What my function actually does is check if there's a value for a specified cell number and if it's NA, it calculates it and inserts it in place of NA.

I can run my magic function (result is value for a corresponding cell) using apply family of functions and from within apply, I can read and write cont.values without a problem (it's in global environment).

Now, I want to run this in parallel (using snowfall) and I'm unable to read or write from/to this variable from individual core.

Question: What solution would be able to read/write from/to a dynamic variable residing in global environment from within worker (core) when executing a function in parallel. Is there a better approach of doing this?


Solution

  • The pattern of a central store that workers consult for values is implemented in the rredis package on CRAN. The idea is that the Redis server maintains a store of key-value pairs (your global data frame, re-implemented). Workers query the server to see if the value has been calculated (redisGet) and if not do the calculation and store it (redisSet) so that other workers can re-use it. Workers can be R scripts, so it's easy to expand the work force. It's a very nice alternative parallel paradigm. Here's an example that uses the notion of 'memoizing' each result. We have a function that is slow (sleeps for a second)

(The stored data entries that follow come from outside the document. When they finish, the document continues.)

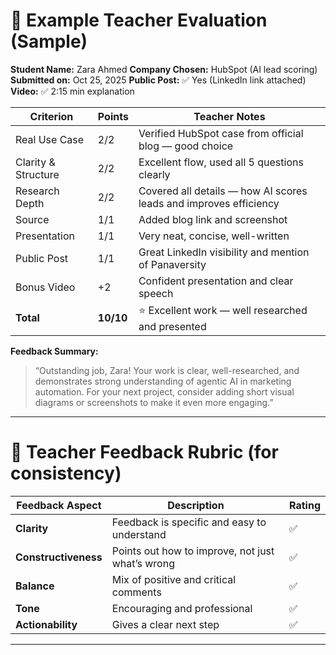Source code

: # 🧾 **Example Teacher Evaluation (Sample)**

**Student Name:** Zara Ahmed
**Company Chosen:** HubSpot (AI lead scoring)
**Submitted on:** Oct 25, 2025
**Public Post:** ✅ Yes (LinkedIn link attached)
**Video:** ✅ 2:15 min explanation

| Criterion           | Points    | Teacher Notes                                                     |
| ------------------- | --------- | ----------------------------------------------------------------- |
| Real Use Case       | 2/2       | Verified HubSpot case from official blog — good choice            |
| Clarity & Structure | 2/2       | Excellent flow, used all 5 questions clearly                      |
| Research Depth      | 2/2       | Covered all details — how AI scores leads and improves efficiency |
| Source              | 1/1       | Added blog link and screenshot                                    |
| Presentation        | 1/1       | Very neat, concise, well-written                                  |
| Public Post         | 1/1       | Great LinkedIn visibility and mention of Panaversity              |
| Bonus Video         | +2        | Confident presentation and clear speech                           |
| **Total**           | **10/10** | ⭐ Excellent work — well researched and presented                  |

**Feedback Summary:**

> “Outstanding job, Zara! Your work is clear, well-researched, and demonstrates strong understanding of agentic AI in marketing automation. For your next project, consider adding short visual diagrams or screenshots to make it even more engaging.”

---

# 🧩 **Teacher Feedback Rubric (for consistency)**

| Feedback Aspect      | Description                                      | Rating |
| -------------------- | ------------------------------------------------ | ------ |
| **Clarity**          | Feedback is specific and easy to understand      | ✅      |
| **Constructiveness** | Points out how to improve, not just what’s wrong | ✅      |
| **Balance**          | Mix of positive and critical comments            | ✅      |
| **Tone**             | Encouraging and professional                     | ✅      |
| **Actionability**    | Gives a clear next step                          | ✅      |

---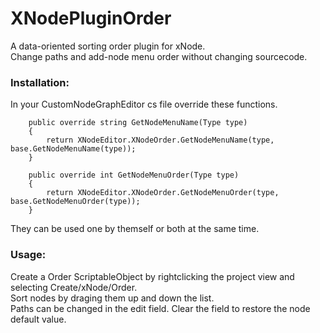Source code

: # XNodePluginOrder
A data-oriented sorting order plugin for xNode.<br>
Change paths and add-node menu order without changing sourcecode.

### Installation:
In your CustomNodeGraphEditor cs file override these functions.

		public override string GetNodeMenuName(Type type)
		{
			return XNodeEditor.XNodeOrder.GetNodeMenuName(type, base.GetNodeMenuName(type));
		}

		public override int GetNodeMenuOrder(Type type)
		{
			return XNodeEditor.XNodeOrder.GetNodeMenuOrder(type, base.GetNodeMenuOrder(type));
		}
    
They can be used one by themself or both at the same time.

### Usage:
Create a Order ScriptableObject by rightclicking the project view and selecting Create/xNode/Order.<br>
Sort nodes by draging them up and down the list.<br>
Paths can be changed in the edit field. Clear the field to restore the node default value.
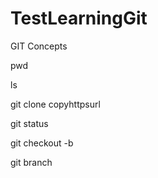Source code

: # TestLearningGit
GIT Concepts

pwd

ls

git clone copyhttpsurl

git status

git checkout -b <newbranch>

git branch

    fun <- function(x) { Sys.sleep(1); x }
    

    We write a 'memoizer' that returns a variant of fun that first checks to see if the value for x has already been calculated, and if so uses that

    memoize <-
        function(FUN)
    {
        force(FUN) # circumvent lazy evaluation
        require(rredis)
        redisConnect()
        function(x)
        {
            key <- as.character(x)
            val <- redisGet(key)
            if (is.null(val)) {
                val <- FUN(x)
                redisSet(key, val)
            }
            val
        }
    }
    

    We then memoize our function

    funmem <- memoize(fun)
    

    and go

    > system.time(res <- funmem(10)); res
       user  system elapsed 
      0.003   0.000   1.082 
    [1] 10
    > system.time(res <- funmem(10)); res
       user  system elapsed 
      0.001   0.001   0.040 
    [1] 10
    

    This does require a redis server running outside R but very easy to install; see the documentation that comes with the rredis package.

    A within-R parallel version might be

    library(snow)
    cl <- makeCluster(c("localhost","localhost"), type = "SOCK")
    clusterEvalQ(cl, { require(rredis); redisConnect() })
    tasks <- sample(1:5, 100, TRUE)
    system.time(res <- parSapply(cl, tasks, funmem))